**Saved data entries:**
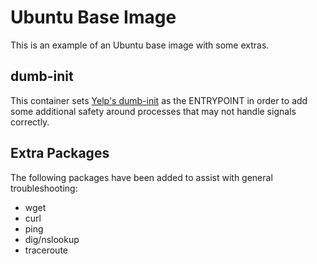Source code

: # Ubuntu Base Image

This is an example of an Ubuntu base image with some extras.

## dumb-init

This container sets [Yelp's dumb-init](https://github.com/Yelp/dumb-init) as the ENTRYPOINT in order to add some additional safety around processes that may not handle signals correctly.

## Extra Packages

The following packages have been added to assist with general troubleshooting:

* wget
* curl
* ping
* dig/nslookup
* traceroute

**Work instruction:** Leaving every picture out, output the data exactly as it stands.

**Solved problem:**
Source code

: # Ubuntu Base Image

This is an example of an Ubuntu base image with some extras.

## dumb-init

This container sets [Yelp's dumb-init](https://github.com/Yelp/dumb-init) as the ENTRYPOINT in order to add some additional safety around processes that may not handle signals correctly.

## Extra Packages

The following packages have been added to assist with general troubleshooting:

* wget
* curl
* ping
* dig/nslookup
* traceroute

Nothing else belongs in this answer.